Data assimilation for the two-dimensional shallow water equations: Optimal initial conditions for tsunami modelling

Accurate modelling of tsunami waves requires complete boundary and initial data, coupled with the appropriate mathematical model. However, necessary data is often missing or inaccurate, and may not have sufficient resolution to capture the dynamics of such nonlinear waves accurately. We demonstrate that variational data assimilation for the continuous shallow water equations (SWE) is a feasible approach for recovering initial conditions. We showed that the necessary conditions for reconstructing one-dimensional initial conditions in Kevlahan et al. (2019) can be extended to the maximum Euclidean distance between pairwise observations to two-dimensions. We use Sadourny finite-difference finite volume simulations to verify convergence to the true initial conditions can be achieved for observations arranged in multiple configurations, for both isotropic and anisotropic initial conditions, and with realistic bathymetry data in two dimensions.
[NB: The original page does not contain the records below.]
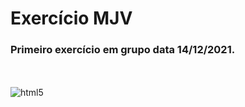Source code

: # Exercício MJV
### Primeiro exercício em grupo data 14/12/2021.

<div style="display: inline_block"><br/>

</div><br/>  <img  align="center" alt="html5" src="https://mastermind.sampa.br/wp-content/uploads/2020/12/diferenca-entre-grupo-e-equipe-scaled.jpg"/>
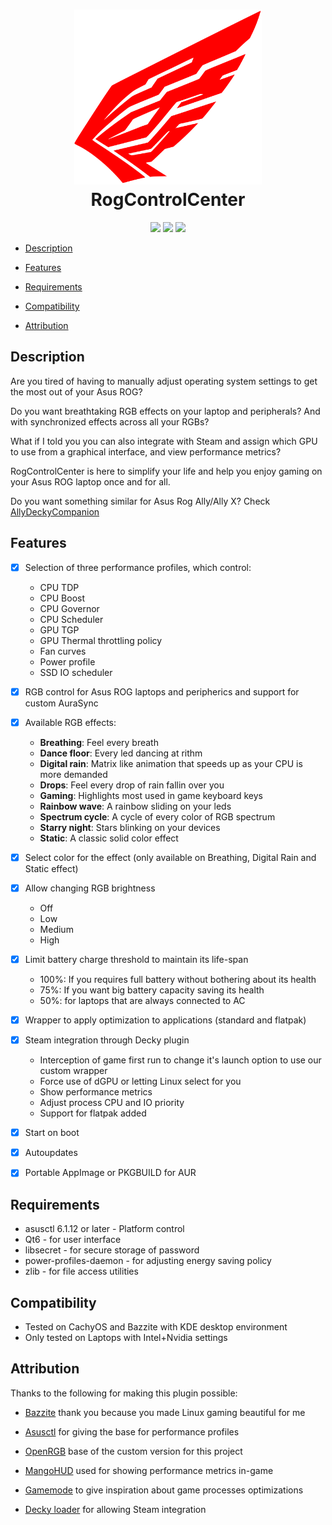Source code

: <h1 align="center">
<img src="./resources/icons/icon.svg" alt="RogControlCenter logo" width="300">
  <br>
  RogControlCenter
</h1>

<p align="center">
  <a href="https://github.com/Emiliopg91/RogControlCenter/releases"><img src="https://img.shields.io/github/downloads/Emiliopg91/RogControlCenter/total" /></a>
  <a href="https://github.com/Emiliopg91/RogControlCenter/actions/workflows/release.yml"><img src="https://github.com/Emiliopg91/RogControlCenter/actions/workflows/release.yml/badge.svg" /></a>
  <a href="https://deepwiki.com/Emiliopg91/RogControlCenter"><img src="https://deepwiki.com/badge.svg" /></a>
  <br>
</p>


- [Description](#description)
  
- [Features](#features)

- [Requirements](#requirements)

- [Compatibility](#compatibility)

- [Attribution](#attribution)

## Description
Are you tired of having to manually adjust operating system settings to get the most out of your Asus ROG?

Do you want breathtaking RGB effects on your laptop and peripherals? And with synchronized effects across all your RGBs?

What if I told you you can also integrate with Steam and assign which GPU to use from a graphical interface, and view performance metrics?

RogControlCenter is here to simplify your life and help you enjoy gaming on your Asus ROG laptop once and for all.

Do you want something similar for Asus Rog Ally/Ally X? Check [AllyDeckyCompanion](https://github.com/Emiliopg91/AllyDeckyCompanion/)

## Features

- [x] Selection of three performance profiles, which control:
  - CPU TDP
  - CPU Boost
  - CPU Governor
  - CPU Scheduler
  - GPU TGP
  - GPU Thermal throttling policy
  - Fan curves
  - Power profile
  - SSD IO scheduler

- [x] RGB control for Asus ROG laptops and peripherics and support for custom AuraSync

- [x] Available RGB effects:
  - **Breathing**: Feel every breath
  - **Dance floor**: Every led dancing at rithm
  - **Digital rain**: Matrix like animation that speeds up as your CPU is more demanded
  - **Drops**: Feel every drop of rain fallin over you
  - **Gaming**: Highlights most used in game keyboard keys
  - **Rainbow wave**: A rainbow sliding on your leds
  - **Spectrum cycle**: A cycle of every color of RGB spectrum
  - **Starry night**: Stars blinking on your devices 
  - **Static**: A classic solid color effect

- [x] Select color for the effect (only available on Breathing, Digital Rain and Static effect)

- [x] Allow changing RGB brightness
  - Off
  - Low
  - Medium
  - High 

- [x] Limit battery charge threshold to maintain its life-span
  - 100%: If you requires full battery without bothering about its health
  - 75%: If you want big battery capacity saving its health
  - 50%: for laptops that are always connected to AC

- [x] Wrapper to apply optimization to applications (standard and flatpak)

- [x] Steam integration through Decky plugin
  - Interception of game first run to change it's launch option to use our custom wrapper
  - Force use of dGPU or letting Linux select for you
  - Show performance metrics
  - Adjust process CPU and IO priority
  - Support for flatpak added

- [x] Start on boot

- [x] Autoupdates

- [x] Portable AppImage or PKGBUILD for AUR

## Requirements
- asusctl 6.1.12 or later - Platform control
- Qt6 - for user interface
- libsecret - for secure storage of password
- power-profiles-daemon - for adjusting energy saving policy
- zlib - for file access utilities 

## Compatibility
- Tested on CachyOS and Bazzite with KDE desktop environment
- Only tested on Laptops with Intel+Nvidia settings

## Attribution

Thanks to the following for making this plugin possible:

- [Bazzite](https://github.com/ublue-os/bazzite/) thank you because you made Linux gaming beautiful for me

- [Asusctl](https://gitlab.com/asus-linux/asusctl/) for giving the base for performance profiles

- [OpenRGB](https://gitlab.com/CalcProgrammer1/OpenRGB/) base of the custom version for this project

- [MangoHUD](https://github.com/flightlessmango/MangoHud/) used for showing performance metrics in-game

- [Gamemode](https://github.com/FeralInteractive/gamemode/) to give inspiration about game processes optimizations

- [Decky loader](https://github.com/SteamDeckHomebrew/decky-loader/) for allowing Steam integration

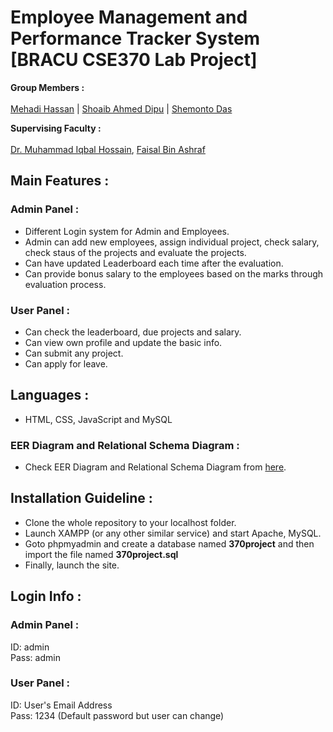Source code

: # Employee Management and Performance Tracker System [BRACU CSE370 Lab Project]

__Group Members :__ <br><br>
[Mehadi Hassan](https://mehadihn.github.io/) | [Shoaib Ahmed Dipu](https://shoaibdipu.github.io/) | [Shemonto Das](https://shemonto.github.io/)

__Supervising Faculty :__  <br><br>
[Dr. Muhammad Iqbal Hossain](https://www.bracu.ac.bd/about/people/muhammad-iqbal-hossain-phd), [Faisal Bin Ashraf](https://www.bracu.ac.bd/about/people/faisal-bin-ashraf)

## Main Features :

### Admin Panel :
* Different Login system for Admin and Employees.
* Admin can add new employees, assign individual project, check salary, check staus of the projects and evaluate the projects.
* Can have updated Leaderboard each time after the evaluation.
* Can provide bonus salary to the employees based on the marks through evaluation process.

### User Panel :
* Can check the leaderboard, due projects and salary.
* Can view own profile and update the basic info.
* Can submit any project.
* Can apply for leave.

## Languages :
* HTML, CSS, JavaScript and MySQL

### EER Diagram and Relational Schema Diagram : 
* Check EER Diagram and Relational Schema Diagram from [here](https://github.com/shoaibdipu/BRACU_CSE370_DatabaseSystems/tree/main/Diagrams).

## Installation Guideline :
* Clone the whole repository to your localhost folder.
* Launch XAMPP (or any other similar service) and start Apache, MySQL.
* Goto phpmyadmin and create a database named **370project** and then import the file named **370project.sql**
* Finally, launch the site.

## Login Info :

### Admin Panel :
ID: admin <br>
Pass: admin

### User Panel :
ID: User's Email Address <br>
Pass: 1234 (Default password but user can change)
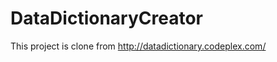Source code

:DataDictionaryCreator
=====================

This project is clone from http://datadictionary.codeplex.com/
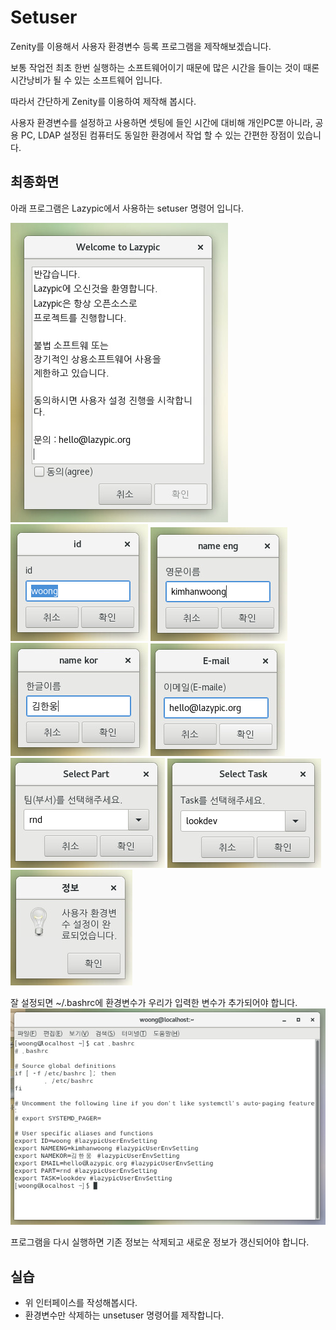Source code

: # Setuser
Zenity를 이용해서 사용자 환경변수 등록 프로그램을 제작해보겠습니다.

보통 작업전 최초 한번 실행하는 소프트웨어이기 때문에 많은 시간을 들이는 것이 때론 시간낭비가 될 수 있는 소프트웨어 입니다.

따라서 간단하게 Zenity를 이용하여 제작해 봅시다.

사용자 환경변수를 설정하고 사용하면 셋팅에 들인 시간에 대비해 개인PC뿐 아니라, 공용 PC, LDAP 설정된 컴퓨터도 동일한 환경에서 작업 할 수 있는 간편한 장점이 있습니다.

## 최종화면
아래 프로그램은 Lazypic에서 사용하는 setuser 명령어 입니다.

![setuser01](../figures/setuser01.png)
![setuser02](../figures/setuser02.png)
![setuser03](../figures/setuser03.png)
![setuser04](../figures/setuser04.png)
![setuser05](../figures/setuser05.png)
![setuser06](../figures/setuser06.png)
![setuser07](../figures/setuser07.png)
![setuser08](../figures/setuser08.png)

잘 설정되면 ~/.bashrc에 환경변수가 우리가 입력한 변수가 추가되어야 합니다.
![setuser09](../figures/setuser09.png)

프로그램을 다시 실행하면 기존 정보는 삭제되고 새로운 정보가 갱신되어야 합니다.


## 실습
- 위 인터페이스를 작성해봅시다.
- 환경변수만 삭제하는 unsetuser 명령어를 제작합니다.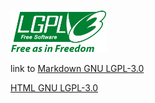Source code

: 
![Lesser General Public License v3](assets/lgplv3-with-text-154x68.png)

link to [Markdown GNU LGPL-3.0](assets/lgpl-3.0.md)

[HTML GNU LGPL-3.0](https://www.gnu.org/licenses/lgpl-3.0.html)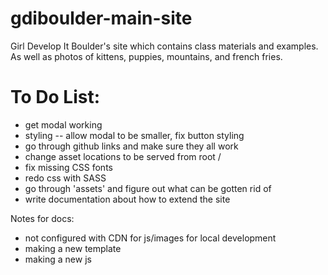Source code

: gdiboulder-main-site
====================

Girl Develop It Boulder's site which contains class materials and examples. As well as photos of kittens, puppies, mountains, and french fries.

To Do List:
===========
* get modal working
* styling -- allow modal to be smaller, fix button styling
* go through github links and make sure they all work
* change asset locations to be served from root /
* fix missing CSS fonts
* redo css with SASS
* go through 'assets' and figure out what can be gotten rid of
* write documentation about how to extend the site

Notes for docs:
* not configured with CDN for js/images for local development
* making a new template
* making a new js
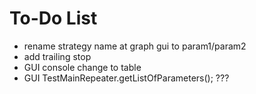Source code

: # To-Do List

- rename strategy name at graph gui to param1/param2
- add trailing stop
- GUI console change to table
- GUI TestMainRepeater.getListOfParameters();  ???
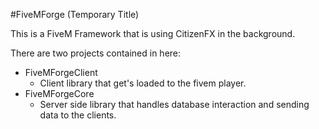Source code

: #FiveMForge (Temporary Title)

This is a FiveM Framework that is using CitizenFX in the background.

There are two projects contained in here:
* FiveMForgeClient
    * Client library that get's loaded to the fivem player.
* FiveMForgeCore
    * Server side library that handles database interaction and sending data to the clients.
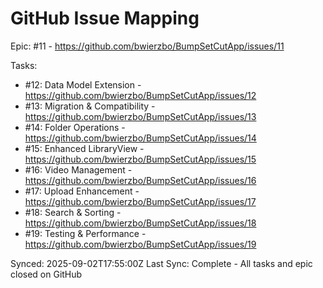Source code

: # GitHub Issue Mapping

Epic: #11 - https://github.com/bwierzbo/BumpSetCutApp/issues/11

Tasks:
- #12: Data Model Extension - https://github.com/bwierzbo/BumpSetCutApp/issues/12
- #13: Migration & Compatibility - https://github.com/bwierzbo/BumpSetCutApp/issues/13
- #14: Folder Operations - https://github.com/bwierzbo/BumpSetCutApp/issues/14
- #15: Enhanced LibraryView - https://github.com/bwierzbo/BumpSetCutApp/issues/15
- #16: Video Management - https://github.com/bwierzbo/BumpSetCutApp/issues/16
- #17: Upload Enhancement - https://github.com/bwierzbo/BumpSetCutApp/issues/17
- #18: Search & Sorting - https://github.com/bwierzbo/BumpSetCutApp/issues/18
- #19: Testing & Performance - https://github.com/bwierzbo/BumpSetCutApp/issues/19

Synced: 2025-09-02T17:55:00Z
Last Sync: Complete - All tasks and epic closed on GitHub
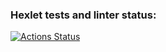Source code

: ### Hexlet tests and linter status:
[![Actions Status](https://github.com/pasdel/qa-engineer-project-84/actions/workflows/hexlet-check.yml/badge.svg)](https://github.com/pasdel/qa-engineer-project-84/actions)
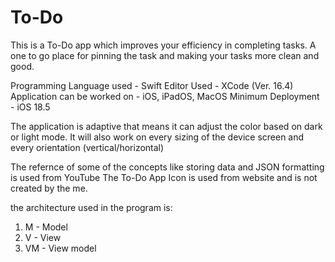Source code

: # To-Do
This is a To-Do app which improves your efficiency in completing tasks. A one to go place for pinning the task and making your tasks more clean and good.

Programming Language used - Swift
Editor Used - XCode (Ver. 16.4)
Application can be worked on - iOS, iPadOS, MacOS
Minimum Deployment - iOS 18.5


The application is adaptive that means it can adjust the color based on dark or light mode.
It will also work on every sizing of the device screen and every orientation (vertical/horizontal)

The refernce of some of the concepts like storing data and JSON formatting is used from YouTube
The To-Do App Icon is used from website and is not created by the me.

the architecture used in the program is:
1. M - Model
2. V - View
3. VM - View model
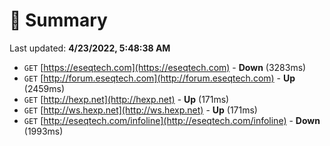 # 📖 Summary
Last updated: **4/23/2022, 5:48:38 AM**

- `GET` [https://eseqtech.com](https://eseqtech.com) - **Down** (3283ms)
- `GET` [http://forum.eseqtech.com](http://forum.eseqtech.com) - **Up** (2459ms)
- `GET` [http://hexp.net](http://hexp.net) - **Up** (171ms)
- `GET` [http://ws.hexp.net](http://ws.hexp.net) - **Up** (171ms)
- `GET` [http://eseqtech.com/infoline](http://eseqtech.com/infoline) - **Down** (1993ms)
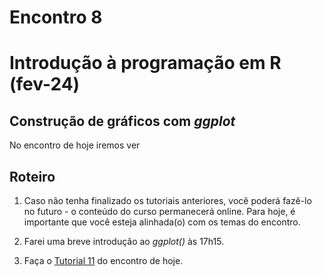 Encontro 8
================

# Introdução à programação em R (fev-24)

## Construção de gráficos com *ggplot*

No encontro de hoje iremos ver

## Roteiro

1.  Caso não tenha finalizado os tutoriais anteriores, você poderá
    fazê-lo no futuro - o conteúdo do curso permanecerá online. Para
    hoje, é importante que você esteja alinhada(o) com os temas do
    encontro.

2.  Farei uma breve introdução ao *ggplot()* às 17h15.

3.  Faça o [Tutorial 11](../Tutoriais/Tutorial-11.md) do encontro de
    hoje.

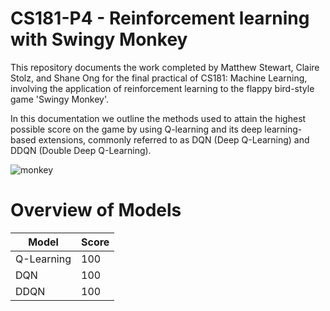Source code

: # CS181-P4 - Reinforcement learning with Swingy Monkey

This repository documents the work completed by Matthew Stewart, Claire Stolz, and Shane Ong for the final practical of CS181: Machine Learning, involving the application of reinforcement learning to the flappy bird-style game 'Swingy Monkey'.

In this documentation we outline the methods used to attain the highest possible score on the game by using Q-learning and its deep learning-based extensions, commonly referred to as DQN (Deep Q-Learning) and DDQN (Double Deep Q-Learning).

![monkey](http://url/to/img.png)


# Overview of Models

Model | Score
------------ | -------------
Q-Learning | 100
DQN | 100
DDQN | 100

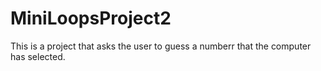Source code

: # MiniLoopsProject2
This is a project that asks the user to guess a numberr that the computer has selected.
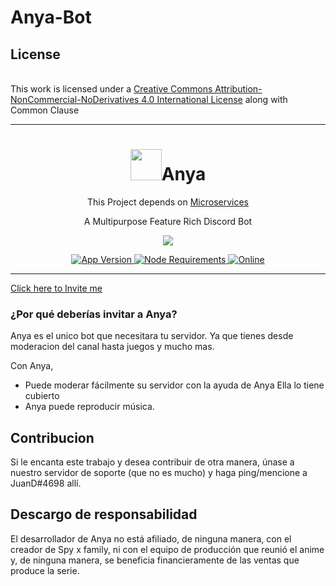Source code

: # Anya-Bot

## License
<br />This work is licensed under a <a rel="license" href="http://creativecommons.org/licenses/by-nc-nd/4.0/">Creative Commons Attribution-NonCommercial-NoDerivatives 4.0 International License</a> along with Common Clause


---

<h1 align="center"> <img src='https://www.egames.news/__export/1651440651304/sites/debate/img/2022/05/01/anya_spy_xfamily.jpg_172596871.jpg' height='50'>Anya</h1>
<p align="center">This Project depends on <a href="https://github.com/BearTS/tamako-microservices">Microservices</a></p>
<p align="center"> A Multipurpose Feature Rich Discord Bot </p>

<p align="center">
  <a href="http://forthebadge.com/">
    <img src="http://forthebadge.com/images/badges/built-with-love.svg"/>
  </a>
</p>

<p align="center">
  <a href="https://github.com/Ghost-ofc/Anya-Bot">
    <img src="https://img.shields.io/github/package-json/v/BearTS/tamako/main?color=pink&label=Current%20Version" alt="App Version" />
  </a>
  <a href="https://nodejs.org/dist/latest-v16.x/">
    <img src="https://img.shields.io/static/v1?label=node&message=>=16.0.0&color=success&logo=Node.js&logoColor=white" alt="Node Requirements">
  </a>
  <!-- <a href="https://github.com/Ghost-ofc/Anya-Bot">
    <img src="https://i0.wp.com/codigoespagueti.com/wp-content/uploads/2022/06/Soy-x-family-anya-hija-biologica.jpg?resize=1280%2C720&quality=80&ssl=1" alt="build">
  </a> -->
  <a href="https://discord.gg/D4auUu32">
    <img src="https://img.shields.io/discord/744871453060759682?color=%237289DA&label=Support&logo=discord&logoColor=white" alt="Online">
  </a>
</p>
<p align="center">
  
</p>

---

[Click here to Invite me](https://discord.com/api/oauth2/authorize?client_id=826469305759694848&permissions=1644971949559&scope=bot%20applications.commands)

### ¿Por qué deberías invitar a Anya?
Anya es el unico bot que necesitara tu servidor.
Ya que tienes desde moderacion del canal hasta juegos y mucho mas.

Con Anya, 
- Puede moderar fácilmente su servidor con la ayuda de Anya Ella lo tiene cubierto
- Anya puede reproducir música.


## Contribucion
Si le encanta este trabajo y desea contribuir de otra manera, únase a nuestro servidor de soporte (que no es mucho) y haga ping/mencione a JuanD#4698 allí.


## Descargo de responsabilidad
El desarrollador de Anya no está afiliado, de ninguna manera, con el creador de Spy x family, ni con el equipo de producción que reunió el anime y, de ninguna manera, se beneficia financieramente de las ventas que produce la serie.
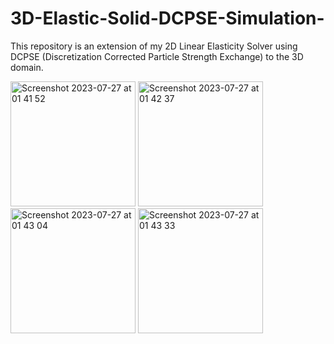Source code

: # 3D-Elastic-Solid-DCPSE-Simulation-
This repository is an extension of my 2D Linear Elasticity Solver using DCPSE (Discretization Corrected Particle Strength Exchange) to the 3D domain.

<img height="200" alt="Screenshot 2023-07-27 at 01 41 52" src="https://github.com/christopheradnel414/3D-Elastic-Solid-DCPSE-Simulation/assets/41734037/5c4fefec-4dc4-4e98-9f0a-f1adc8308847">
<img height="200" alt="Screenshot 2023-07-27 at 01 42 37" src="https://github.com/christopheradnel414/3D-Elastic-Solid-DCPSE-Simulation/assets/41734037/d1102c33-31ef-4102-a29d-c8b783a08384">
<img height="200" alt="Screenshot 2023-07-27 at 01 43 04" src="https://github.com/christopheradnel414/3D-Elastic-Solid-DCPSE-Simulation/assets/41734037/73cdbbb2-c255-4954-9f84-d14165c83a41">
<img height="200" alt="Screenshot 2023-07-27 at 01 43 33" src="https://github.com/christopheradnel414/3D-Elastic-Solid-DCPSE-Simulation/assets/41734037/9c1c06c7-b3b7-47ab-8d09-ed260dc2e9fc">
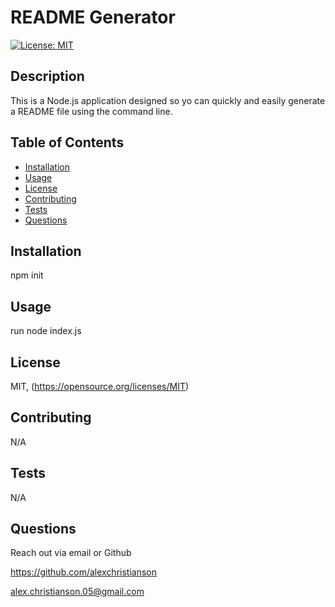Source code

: # README Generator
[![License: MIT](https://img.shields.io/badge/License-MIT-yellow.svg)](https://opensource.org/licenses/MIT)

## Description 
This is a Node.js application designed so yo can quickly and easily generate a README file using the command line.

## Table of Contents
* [Installation](#installation)
* [Usage](#usage)
* [License](#license)
* [Contributing](#contributing)
* [Tests](#tests)
* [Questions](#questions)

## Installation
npm init

## Usage
run node index.js

## License
MIT, (https://opensource.org/licenses/MIT)

## Contributing
N/A

## Tests
N/A

## Questions
Reach out via email or Github     

https://github.com/alexchristianson    

alex.christianson.05@gmail.com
We compare observations arranged in straight lines, in a grid, and along concentric circles, and assess the optimal number and configuration of observation points such that convergence to the true initial conditions is achieved. These idealised results with simplified two-dimensional geometry are a first step towards more physically realistic settings. Recent advances in altimetry observation data now permit much denser measurements of sea surface height than is possible with a fixed buoy network. This provides the opportunity to use the method developed here for more accurate tsunami forecasts in realistic settings.